**THE DATA**
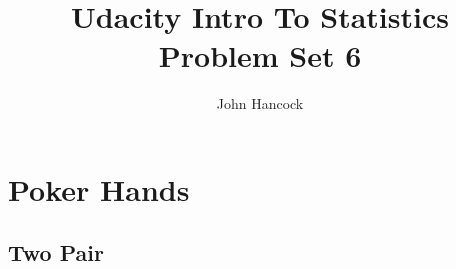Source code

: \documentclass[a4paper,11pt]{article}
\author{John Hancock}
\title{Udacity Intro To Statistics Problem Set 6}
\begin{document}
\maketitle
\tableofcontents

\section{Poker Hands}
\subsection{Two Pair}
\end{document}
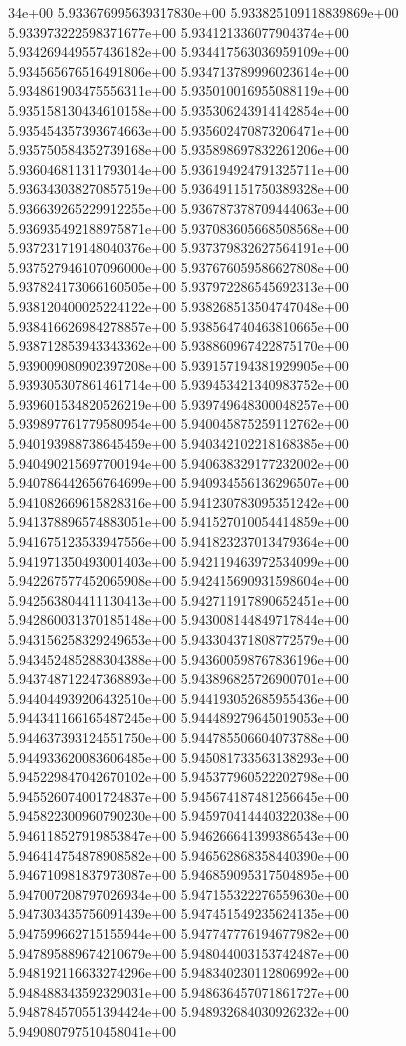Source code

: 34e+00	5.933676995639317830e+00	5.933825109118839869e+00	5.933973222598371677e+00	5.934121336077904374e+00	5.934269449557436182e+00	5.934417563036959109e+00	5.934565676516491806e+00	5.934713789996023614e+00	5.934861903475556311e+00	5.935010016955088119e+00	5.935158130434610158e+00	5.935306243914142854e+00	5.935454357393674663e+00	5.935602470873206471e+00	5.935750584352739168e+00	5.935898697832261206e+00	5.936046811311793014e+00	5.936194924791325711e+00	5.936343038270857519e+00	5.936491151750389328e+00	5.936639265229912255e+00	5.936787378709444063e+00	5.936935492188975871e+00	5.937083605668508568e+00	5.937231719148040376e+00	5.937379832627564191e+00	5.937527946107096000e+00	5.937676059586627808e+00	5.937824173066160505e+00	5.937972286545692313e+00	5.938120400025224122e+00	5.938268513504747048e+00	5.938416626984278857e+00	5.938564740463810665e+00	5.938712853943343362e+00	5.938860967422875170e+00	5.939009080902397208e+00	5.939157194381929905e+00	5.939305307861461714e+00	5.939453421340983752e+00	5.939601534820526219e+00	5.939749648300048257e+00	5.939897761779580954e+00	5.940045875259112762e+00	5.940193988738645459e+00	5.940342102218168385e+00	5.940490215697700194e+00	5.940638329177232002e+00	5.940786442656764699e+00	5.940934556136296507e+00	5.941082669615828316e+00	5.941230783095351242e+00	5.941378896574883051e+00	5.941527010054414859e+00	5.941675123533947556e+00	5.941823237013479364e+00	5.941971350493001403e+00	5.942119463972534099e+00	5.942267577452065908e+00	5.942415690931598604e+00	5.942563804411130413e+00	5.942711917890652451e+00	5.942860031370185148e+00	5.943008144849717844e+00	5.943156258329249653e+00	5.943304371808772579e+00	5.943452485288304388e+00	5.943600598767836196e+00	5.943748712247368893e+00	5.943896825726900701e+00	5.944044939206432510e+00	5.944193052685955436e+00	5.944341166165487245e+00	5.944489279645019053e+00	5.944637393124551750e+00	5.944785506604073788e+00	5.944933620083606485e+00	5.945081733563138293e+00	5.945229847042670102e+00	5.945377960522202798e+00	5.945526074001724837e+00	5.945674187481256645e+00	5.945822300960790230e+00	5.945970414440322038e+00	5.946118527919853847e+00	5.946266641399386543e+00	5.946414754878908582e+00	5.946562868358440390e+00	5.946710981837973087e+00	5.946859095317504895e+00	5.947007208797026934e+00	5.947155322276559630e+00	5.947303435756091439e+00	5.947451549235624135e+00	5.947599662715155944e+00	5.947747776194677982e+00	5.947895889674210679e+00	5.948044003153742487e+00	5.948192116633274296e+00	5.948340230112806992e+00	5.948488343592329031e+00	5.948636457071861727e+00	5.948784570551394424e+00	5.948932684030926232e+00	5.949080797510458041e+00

**EXERCISE DIRECTIONS**
Could the data be reproduced exactly, with the pictures omitted?

**YOUR SOLUTION**
Source code

: \documentclass[a4paper,11pt]{article}
\author{John Hancock}
\title{Udacity Intro To Statistics Problem Set 6}
\begin{document}
\maketitle
\tableofcontents

\section{Poker Hands}
\subsection{Two Pair}
\end{document}
Source code

: 34e+00	5.933676995639317830e+00	5.933825109118839869e+00	5.933973222598371677e+00	5.934121336077904374e+00	5.934269449557436182e+00	5.934417563036959109e+00	5.934565676516491806e+00	5.934713789996023614e+00	5.934861903475556311e+00	5.935010016955088119e+00	5.935158130434610158e+00	5.935306243914142854e+00	5.935454357393674663e+00	5.935602470873206471e+00	5.935750584352739168e+00	5.935898697832261206e+00	5.936046811311793014e+00	5.936194924791325711e+00	5.936343038270857519e+00	5.936491151750389328e+00	5.936639265229912255e+00	5.936787378709444063e+00	5.936935492188975871e+00	5.937083605668508568e+00	5.937231719148040376e+00	5.937379832627564191e+00	5.937527946107096000e+00	5.937676059586627808e+00	5.937824173066160505e+00	5.937972286545692313e+00	5.938120400025224122e+00	5.938268513504747048e+00	5.938416626984278857e+00	5.938564740463810665e+00	5.938712853943343362e+00	5.938860967422875170e+00	5.939009080902397208e+00	5.939157194381929905e+00	5.939305307861461714e+00	5.939453421340983752e+00	5.939601534820526219e+00	5.939749648300048257e+00	5.939897761779580954e+00	5.940045875259112762e+00	5.940193988738645459e+00	5.940342102218168385e+00	5.940490215697700194e+00	5.940638329177232002e+00	5.940786442656764699e+00	5.940934556136296507e+00	5.941082669615828316e+00	5.941230783095351242e+00	5.941378896574883051e+00	5.941527010054414859e+00	5.941675123533947556e+00	5.941823237013479364e+00	5.941971350493001403e+00	5.942119463972534099e+00	5.942267577452065908e+00	5.942415690931598604e+00	5.942563804411130413e+00	5.942711917890652451e+00	5.942860031370185148e+00	5.943008144849717844e+00	5.943156258329249653e+00	5.943304371808772579e+00	5.943452485288304388e+00	5.943600598767836196e+00	5.943748712247368893e+00	5.943896825726900701e+00	5.944044939206432510e+00	5.944193052685955436e+00	5.944341166165487245e+00	5.944489279645019053e+00	5.944637393124551750e+00	5.944785506604073788e+00	5.944933620083606485e+00	5.945081733563138293e+00	5.945229847042670102e+00	5.945377960522202798e+00	5.945526074001724837e+00	5.945674187481256645e+00	5.945822300960790230e+00	5.945970414440322038e+00	5.946118527919853847e+00	5.946266641399386543e+00	5.946414754878908582e+00	5.946562868358440390e+00	5.946710981837973087e+00	5.946859095317504895e+00	5.947007208797026934e+00	5.947155322276559630e+00	5.947303435756091439e+00	5.947451549235624135e+00	5.947599662715155944e+00	5.947747776194677982e+00	5.947895889674210679e+00	5.948044003153742487e+00	5.948192116633274296e+00	5.948340230112806992e+00	5.948488343592329031e+00	5.948636457071861727e+00	5.948784570551394424e+00	5.948932684030926232e+00	5.949080797510458041e+00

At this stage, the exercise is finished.